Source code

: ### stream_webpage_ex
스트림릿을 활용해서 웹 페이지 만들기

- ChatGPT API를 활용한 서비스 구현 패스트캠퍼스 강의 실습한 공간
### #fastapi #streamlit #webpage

▬▬▬▬▬▬▬▬▬▬

> EXERCISE: An exact copy of all the records is the expected answer.

> SOLVED EXERCISE:
Source code

: ### stream_webpage_ex
스트림릿을 활용해서 웹 페이지 만들기

- ChatGPT API를 활용한 서비스 구현 패스트캠퍼스 강의 실습한 공간
### #fastapi #streamlit #webpage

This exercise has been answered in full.